They believe the best way forward is for Amazon and Future to negotiate with each other on how to ensure that Future group companies do not end up in bankruptcy courts
The Future-Amazon legal fracas over the American retail giant’s right as a shareholder may not only delay the Rs 24,000 crore transaction but threatens to even derail it, say corporate lawyers.
While both Future and Amazon are putting strong arguments in Delhi High Court against each other, corporate lawyers said the best way forward is to negotiate with each other on how to make sure that Future group companies do not end up in bankruptcy courts. “Amazon has made some strong arguments on shareholders’ rights. Once an agreement is signed, one of the partners cannot take unilateral decisions that would ultimately result in Amazon holding stake in shell companies,” said RS Loona, managing partner of Alliance Law, a corporate law firm.
In 2019, Amazon had acquired a 49 per cent stake in Future Coupons (FCPL), the promoter entity of Future Retail, for about Rs 1,500 crore. But within months of signing the deal, Future started losing money and finally in August 2020, the Future group struck a deal to sell all its assets to RIL after merging all group companies into a single entity – Future Enterprises Ltd.
Amazon then sent a legal notice to Future, alleging the retailer’s deal breached an agreement with the American e-commerce firm which gave it the right of first refusal (ROFR). Amazon moved the Singapore International Arbitration Centre (SIAC) claiming violation of contractual rights by the Future Group relating to sale of business to Reliance and the SIAC passed an order in favour of Amazon.
The matter is currently pending with a division bench of Delhi High Court after a single judge bench blocked the deal.
Another lawyer said the fact that various Future group companies raised funds from multiple foreign investors while assuring them of good returns. “The Future group cannot merge all group companies while keeping a shell company for other shareholders.

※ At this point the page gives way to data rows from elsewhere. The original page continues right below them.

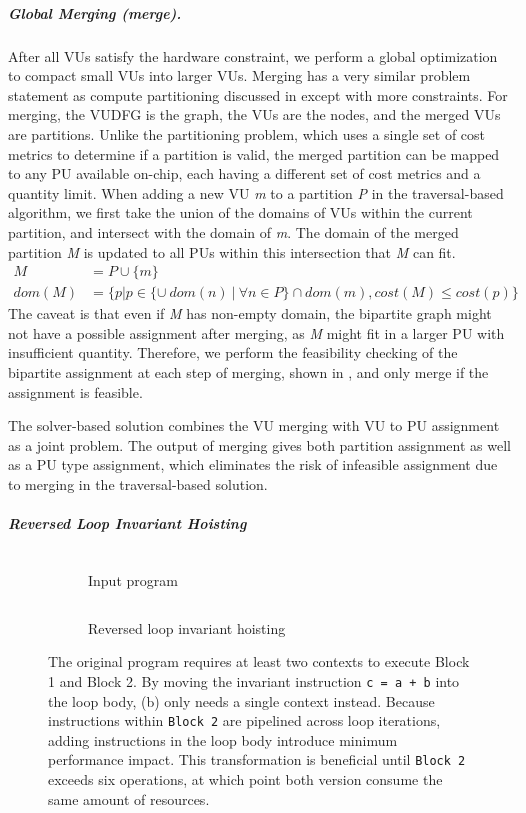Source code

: \subparagraph{Global Merging (merge).}
After all VUs satisfy the hardware constraint, we perform a global optimization to compact small VUs into larger VUs. 
Merging has a very similar problem statement as compute partitioning discussed in
 except with more constraints.
For merging, the VUDFG is the graph, the VUs are the nodes, and the merged VUs are partitions.
Unlike the partitioning problem, which uses a single set of cost metrics to determine if a partition
is valid, the merged partition
can be mapped to any PU available on-chip, each having a different set of cost metrics and a
quantity limit.
When adding a new VU \emph{m} to a partition \emph{P} in the traversal-based algorithm, 
we first take the union of the domains of VUs within the current partition, and
intersect with the domain of \emph{m}.
The domain of the merged partition \emph{M} is updated to all PUs within this intersection that \emph{M} can fit.
\begin{align}
  M &= P \cup \{m\} \\
  dom(M) &= \{ p | p \in \{\cup\ dom(n)\ |\ \forall n \in P\} \cap dom(m), cost(M) \leq cost(p) \}
\end{align}
The caveat is that even if \emph{M} has non-empty domain, the bipartite graph might not have a possible 
assignment after merging, as \emph{M} might fit in a larger PU with insufficient quantity.
Therefore, we perform the feasibility checking of the bipartite assignment at each step
of merging, shown in , and only merge if the assignment is feasible.

The solver-based solution combines the VU merging with VU to PU assignment as a joint problem. 
The output of merging gives both partition assignment as well as a PU type assignment, which
eliminates the risk of infeasible assignment due to merging in the traversal-based solution.

\subparagraph{Reversed Loop Invariant Hoisting}

\begin{figure}
\centering
\hfill
\begin{subfigure}[b]{0.4\textwidth}
\inputminted{python}{code/hoisting.py}
\caption{Input program}
\end{subfigure}
\hfill
\begin{subfigure}[b]{0.4\textwidth}
\inputminted{python}{code/reversehoisting.py}
\caption{Reversed loop invariant hoisting}
\end{subfigure}
\hfill
\caption[Reversed loop invariant hoisting]{
  The original program requires at least two contexts to execute Block 1 and Block 2.
  By moving the invariant instruction \texttt{c = a + b} into the loop body, (b) only needs a single
  context instead. Because instructions within \texttt{Block 2} are pipelined across loop
  iterations, adding instructions in the loop body introduce minimum performance impact.
  This transformation is beneficial until \texttt{Block 2} exceeds six operations, at which point
  both version consume the same amount of resources.
}
\label{fig:reversehoisting}
\end{figure}

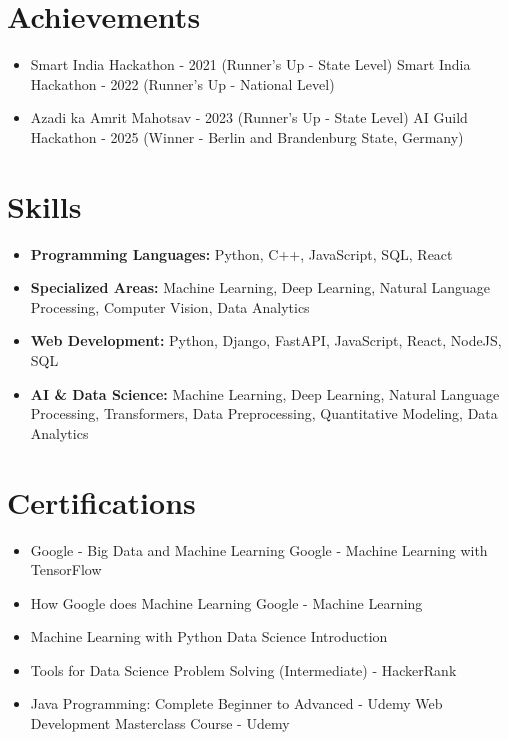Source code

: \documentclass[a4paper,10pt]{article}
\begin{document}
\section*{Achievements}
\begin{itemize}
\item Smart India Hackathon - 2021 (Runner's Up - State Level) \hfill Smart India Hackathon - 2022 (Runner's Up - National Level)
\item Azadi ka Amrit Mahotsav - 2023 (Runner's Up - State Level) \hfill AI Guild Hackathon - 2025 (Winner - Berlin and Brandenburg State, Germany)
\end{itemize}

\section*{Skills}
\begin{itemize}
  \item \textbf{Programming Languages:} Python, C++, JavaScript, SQL, React
  \item \textbf{Specialized Areas:} Machine Learning, Deep Learning, Natural Language Processing, Computer Vision, Data Analytics
  \item \textbf{Web Development:} Python, Django, FastAPI, JavaScript, React, NodeJS, SQL
  \item \textbf{AI \& Data Science:} Machine Learning, Deep Learning, Natural Language Processing, Transformers, Data Preprocessing, Quantitative Modeling, Data Analytics
\end{itemize}

\section*{Certifications}
\begin{itemize}
\item Google - Big Data and Machine Learning \hfill Google - Machine Learning with TensorFlow
\item How Google does Machine Learning \hfill Google - Machine Learning
\item Machine Learning with Python \hfill Data Science Introduction
\item Tools for Data Science \hfill Problem Solving (Intermediate) - HackerRank
\item Java Programming: Complete Beginner to Advanced - Udemy \hfill Web Development Masterclass Course - Udemy
\end{itemize}
\end{document}
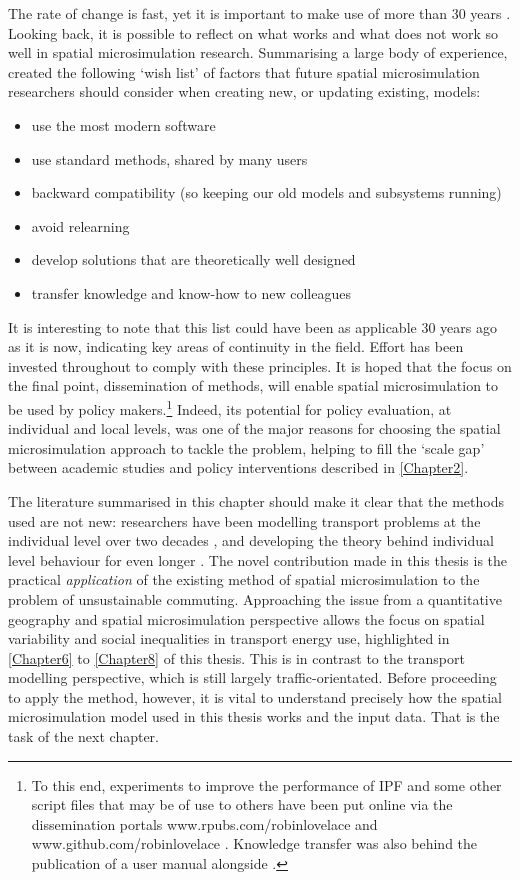 The rate of change is fast, yet it is important to make use of more than 30 years
. Looking back, it is possible to reflect
on what works and what does not work so well in spatial microsimulation
research. Summarising a large body of experience,
\citet[p.~197]{Holm2013-design-principles} created the following `wish list' of
factors that future spatial microsimulation researchers should consider
when creating new, or updating existing, models:
\begin{itemize}
\item  use the most modern software
\item  use standard methods, shared by many users
\item  backward compatibility (so keeping our old models and subsystems running)
\item  avoid relearning
\item  develop solutions that are theoretically well designed
\item  transfer knowledge and know-how to new colleagues
\end{itemize}
It is interesting to note that this list could have been as applicable 30 years
ago as it is now, indicating key areas of continuity in the field.
Effort has been invested throughout to comply with these
principles. It is hoped that the focus on the final point, dissemination of methods,
will enable spatial microsimulation to be used by policy
makers.\footnote{To
this end, experiments to improve the performance of IPF and some other
script files that may be of use to others
have been put online via the dissemination portals www.rpubs.com/robinlovelace
and www.github.com/robinlovelace . Knowledge transfer was also behind the
publication of a user manual alongside \citet{Lovelace2013-trs}.
}
Indeed,
its potential for policy evaluation, at individual and local levels, was
one of the major reasons for choosing the spatial microsimulation approach
to tackle the problem, helping to fill the `scale gap' between academic
studies and policy interventions described in \cref{Chapter2}.

The literature summarised in this chapter should make it clear that
the methods used are not new: researchers have been modelling
transport problems at the individual level over two decades \citep{Ortuzar1982},
and developing the theory behind individual level behaviour for even longer
\citep{Wilson1970}.
The novel
contribution made in this thesis is the practical \emph{application} of
the existing method of spatial microsimulation to the problem of unsustainable
commuting. Approaching the issue from a quantitative geography and spatial
microsimulation perspective allows the focus on spatial
variability and social inequalities in transport energy use, highlighted in
\cref{Chapter6} to \cref{Chapter8} of this thesis. This is in contrast to the 
transport modelling perspective, which is still largely traffic-orientated.
Before proceeding to apply
the method, however, it is vital to understand precisely how the
spatial microsimulation model used in this thesis works and the input data.
That is the task of the next chapter.



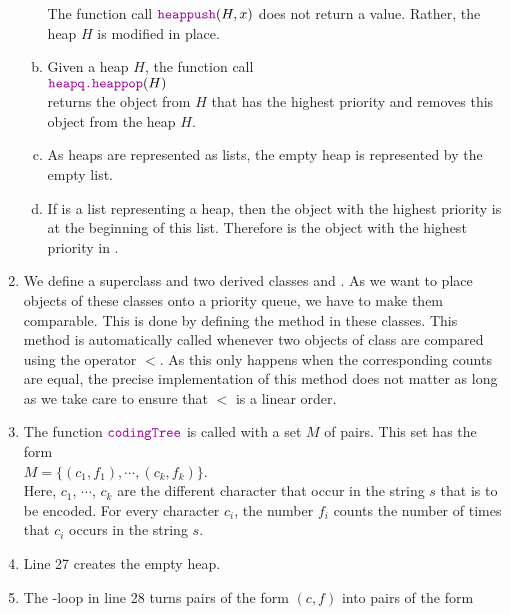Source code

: \begin{enumerate}
\begin{enumerate}[(a)]
            The function call $\mytt{heappush}(H, x)$ does not return a value.  Rather, the heap $H$ is
            modified in place.
      \item Given a heap $H$, the function call
            \\[0.2cm]
            \hspace*{1.3cm}
            $\mytt{heapq.heappop}(H)$
            \\[0.2cm]
            returns the object from $H$ that has the highest priority and removes this object from the heap
            $H$.
      \item As heaps are represented as lists, the empty heap is represented by the empty list.
      \item If  is a list representing a heap, then the object with the highest priority is at the
            beginning of this list.  Therefore  is the object with the highest priority in .
      \end{enumerate}
\item We define a superclass  and two derived classes  and .
      As we want to place objects of these classes onto a priority queue, we have to make them comparable.
      This is done by defining the method  in these classes.  This method is automatically 
      called whenever two objects of class  are compared using the operator $<$.
      As this only happens when the corresponding counts are equal, the precise implementation of this
      method does not matter as long as we take care to ensure that $<$ is a linear order.
\item The function $\mytt{codingTree}$ is called with a set  $M$ of pairs.  This set has the form
      \\[0.2cm]
      \hspace*{1.3cm}
      $M = \bigl\{ (c_1, f_1), \cdots, (c_k, f_k) \bigr\}$.
      \\[0.2cm]
      Here, $c_1$, $\cdots$, $c_k$ are the different character that occur in the string $s$ that is to be encoded. 
      For every character $c_i$, the number $f_i$ counts the number of times that $c_i$ occurs in the string
      $s$.
\item Line 27 creates the empty heap.
\item The -loop in line 28 turns pairs of the form $(c, f)$ into pairs of the form
      \\[0.2cm]
      \hspace*{1.3cm}

\end{enumerate}

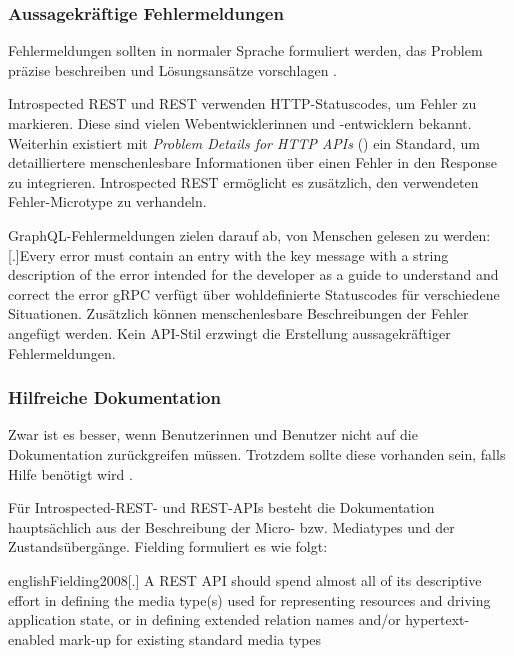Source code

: 
\subsubsection{Aussagekräftige Fehlermeldungen}
Fehlermeldungen sollten in normaler Sprache formuliert werden, das Problem präzise beschreiben und Lösungsansätze vorschlagen \autocite[S.~142ff.]{Nielsen1994}.

\para{}Introspected REST und REST verwenden HTTP-Statuscodes, um Fehler zu markieren. Diese sind vielen Webentwicklerinnen und -entwicklern bekannt. Weiterhin existiert mit \emph{Problem Details for HTTP APIs} (\autocite{RFC7807}) ein Standard, um detailliertere menschenlesbare Informationen über einen Fehler in den Response zu integrieren. Introspected REST ermöglicht es zusätzlich, den verwendeten Fehler-Microtype zu verhandeln.

GraphQL-Fehlermeldungen zielen darauf ab, von Menschen gelesen zu werden: [.]{Every error must contain an entry with the key message with a string description of the error intended for the developer as a guide to understand and correct the error} gRPC verfügt über wohldefinierte Statuscodes\footnotemark{} für verschiedene Situationen. Zusätzlich können menschenlesbare Beschreibungen der Fehler angefügt werden. Kein API-Stil erzwingt die Erstellung aussagekräftiger Fehlermeldungen.



\subsubsection{Hilfreiche Dokumentation}
Zwar ist es besser, wenn Benutzerinnen und Benutzer nicht auf die Dokumentation zurückgreifen müssen. Trotzdem sollte diese vorhanden sein, falls Hilfe benötigt wird \autocite[S.~148ff.]{Nielsen1994}.

\para{}Für Introspected-REST- und REST-APIs besteht die Dokumentation hauptsächlich aus der Beschreibung der Micro- bzw. Mediatypes und der Zustandsübergänge. Fielding formuliert es wie folgt:

\begin{foreigndisplaycquote}{english}{Fielding2008}[.]
    A REST API should spend almost all of its descriptive effort in defining the media type(s) used for representing resources and driving application state, or in defining extended relation names and/or hypertext-enabled mark-up for existing standard media types
\end{foreigndisplaycquote}

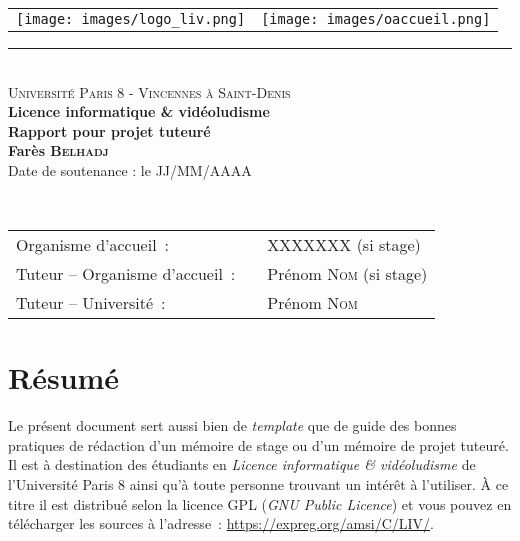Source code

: \documentclass[a4paper, 12pt]{book}
\begin{document}
\begin{titlepage}
  \begin{center}
    \begin{tabular*}{\textwidth}{l@{\extracolsep{\fill}}r}
      \texttt{[image: images/logo\_liv.png]}&
      \texttt{[image: images/oaccueil.png]}
    \end{tabular*}
    \small 
    \rule{\textwidth}{.5pt}~\\
    \large 
    \textsc{Université Paris 8 - Vincennes à Saint-Denis}\vspace{0.5cm}\\
    \textbf{Licence informatique \& vidéoludisme}\vspace{3.0cm}\\
    \Large
    \textbf{Rapport pour projet tuteuré}\vspace{1.5cm}\\
    \large
    \textbf{Farès \textsc{Belhadj}}\vspace{1.5cm}\\
    Date de soutenance : le JJ/MM/AAAA\vspace{1.75cm}\\
  \end{center}\vspace{1.5cm}~\\
  \begin{tabular}{ll}
    \hspace{-0.45cm}Organisme d'accueil~:~&~XXXXXXX (si stage)\\
    \hspace{-0.45cm}Tuteur -- Organisme d'accueil~:~&~Prénom \textsc{Nom} (si stage)\\
    \hspace{-0.45cm}Tuteur -- Université~:~&~Prénom \textsc{Nom}\\
  \end{tabular}
\end{titlepage}
\frontmatter
\chapter*{Résumé}

Le présent document sert aussi bien de \emph{template} que de guide
des bonnes pratiques de rédaction d'un mémoire de stage ou d'un
mémoire de projet tuteuré. Il est à destination des étudiants en
\emph{Licence informatique \& vidéoludisme} de l'Université
Paris 8 ainsi qu'à toute personne trouvant un intérêt à
l'utiliser. \`A ce titre il est distribué selon la licence GPL
(\emph{GNU Public Licence}) et vous pouvez en télécharger les sources
à l'adresse~: \url{https://expreg.org/amsi/C/LIV/}.\\
\end{document}
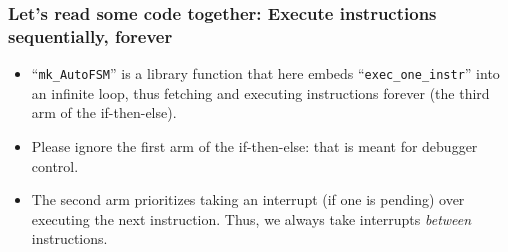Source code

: 
\begin{frame}[fragile]
\frametitle{Let's read some code together: Execute instructions sequentially, forever}

\begin{center}\scriptsize


 \vspace*{5ex}

 \begin{minipage}{0.8\textwidth}
  \begin{itemize}

   \item ``{\tt mk\_AutoFSM}'' is a {\BSV} library function that here
     embeds ``{\tt exec\_one\_instr}'' into an infinite loop, thus
     fetching and executing instructions forever (the third arm of the
     if-then-else).

   \vspace*{1ex}

   \item Please ignore the first arm of the if-then-else: that is
     meant for debugger control.

   \vspace*{1ex}

   \item The second arm prioritizes taking an interrupt (if one is
     pending) over executing the next instruction.  Thus, we always
     take interrupts \emph{between} instructions.

  \end{itemize}

 \end{minipage}
\end{center}

\end{frame}


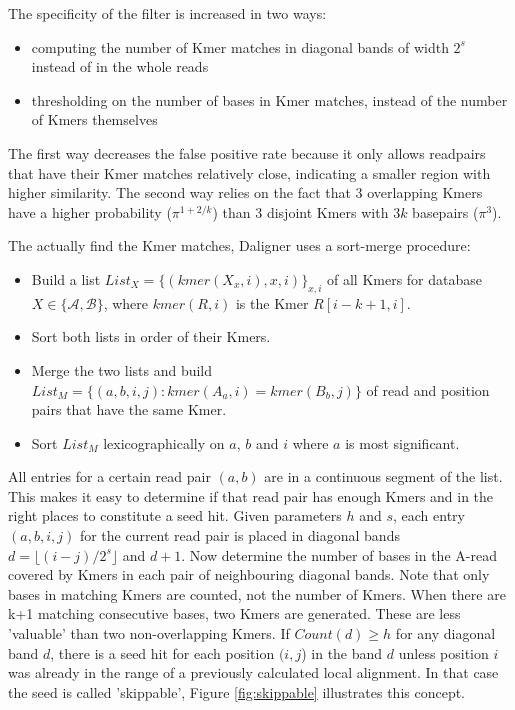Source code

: \documentclass[../main/thesis.tex]{subfiles}
\begin{document}
The specificity of the filter is increased in two ways:
\begin{itemize}
\item computing the number of Kmer matches in diagonal bands of width $2^s$ instead of in the whole reads
\item thresholding on the number of bases in Kmer matches, instead of the number of Kmers themselves
\end{itemize}

The first way decreases the false positive rate because it only allows readpairs that have their Kmer matches relatively close, indicating a smaller region with higher similarity.
The second way relies on the fact that 3 overlapping Kmers have a higher probability ($\pi^{1+2/k}$) than 3 disjoint Kmers with $3k$ basepairs ($\pi^3$).


The actually find the Kmer matches, Daligner uses a sort-merge procedure:
\begin{itemize}
\item Build a list $List_X = \{(kmer(X_x,i),x,i)\}_{x,i}$ of all Kmers for database $X \in \{\mathcal{A},\mathcal{B}\}$, where $kmer(R,i)$ is the Kmer $R[i-k+1,i]$.
\item Sort both lists in order of their Kmers.
\item Merge the two lists and build $List_M=\{(a,b,i,j): kmer(A_a,i) = kmer(B_b,j)\}$ of read and position pairs that have the same Kmer.
\item Sort $List_M$ lexicographically on $a$, $b$ and $i$ where $a$ is most significant.
\end{itemize}

All entries for a certain read pair $(a,b)$ are in a continuous segment of the list.
This makes it easy to determine if that read pair has enough Kmers and in the right places to constitute a seed hit.
Given parameters $h$ and $s$, each entry $(a,b,i,j)$ for the current read pair is placed in diagonal bands $d = \lfloor(i-j)/2^s\rfloor$ and $d+1$.
Now determine the number of bases in the A-read covered by Kmers in each pair of neighbouring diagonal bands.
Note that only bases in matching Kmers are counted, not the number of Kmers.
When there are k+1 matching consecutive bases, two Kmers are generated.
These are less 'valuable' than two non-overlapping Kmers.
If $Count(d) \ge h$ for any diagonal band $d$, there is a seed hit for each position $(i,j$) in the band $d$ unless position $i$ was already in the range of a previously calculated local alignment.
In that case the seed is called 'skippable', Figure \ref{fig:skippable} illustrates this concept.
\end{document}
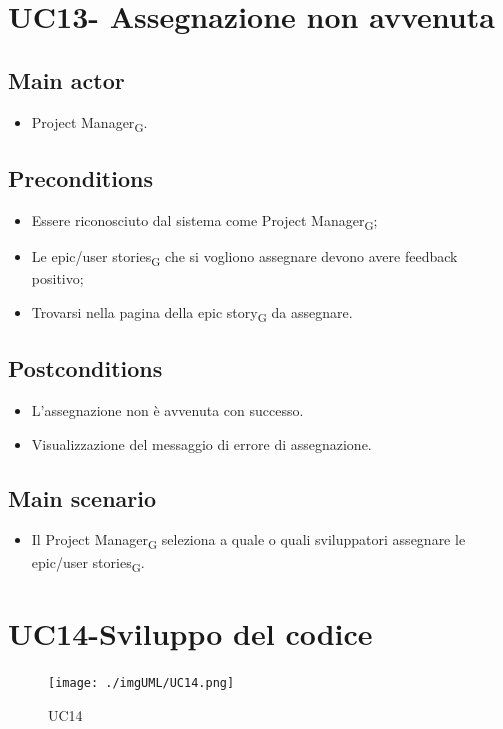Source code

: \documentclass{article}
\begin{document}
\section{UC13- Assegnazione non avvenuta}

       \subsection*{Main actor}
    \begin{itemize}
        \item Project Manager\textsubscript{G}.
    \end{itemize}
    
    \subsection*{Preconditions}
        \begin{itemize}
            \item Essere riconosciuto dal sistema come Project Manager\textsubscript{G};
            \item Le epic/user stories\textsubscript{G} che si vogliono assegnare devono avere feedback positivo;
            \item Trovarsi nella pagina della epic story\textsubscript{G} da assegnare.
        \end{itemize}
        
    \subsection*{Postconditions}
        \begin{itemize}
            \item L'assegnazione non è avvenuta con successo.
            \item Visualizzazione del messaggio di errore di assegnazione.
        \end{itemize}

    \subsection*{Main scenario}
    \begin{itemize}
        \item Il Project Manager\textsubscript{G} seleziona a quale o quali sviluppatori assegnare le epic/user stories\textsubscript{G}.
    \end{itemize}
    
\section{UC14-Sviluppo del codice}
    \begin{figure}[h]
      \centering
      \texttt{[image: ./imgUML/UC14.png]}
    \caption{UC14}
      \label{fig:UC14}
    \end{figure}
    
\end{document}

It will be difficult for the courts to clear the deal as shareholders’ rights are getting hampered due to the merger,” said another lawyer. Besides the arguments that close to 25,000 jobs will be lost if RIL- Future does not go through sounds weak as the issue here is of shareholders rights which will impact future cases too,” said another lawyer. “The future of the deal itself is under a cloud unless Amazon and Future group settle the issue.”
As the litigation went on in India and Singapore, the group’s liquidity position was severely impacted on account of lockdown measures which has hampered group companies’ ability to generate cash flows (see chart). The flagship, Future Retail has applied to the lenders for moratorium as per RBI package, for additional working capital limits and release of peak limits. Some banks have already released the additional working capital limits. The company has also applied to lenders for One Time Restructuring (OTR) facility under the RBI guidelines issued on August 6, 2020.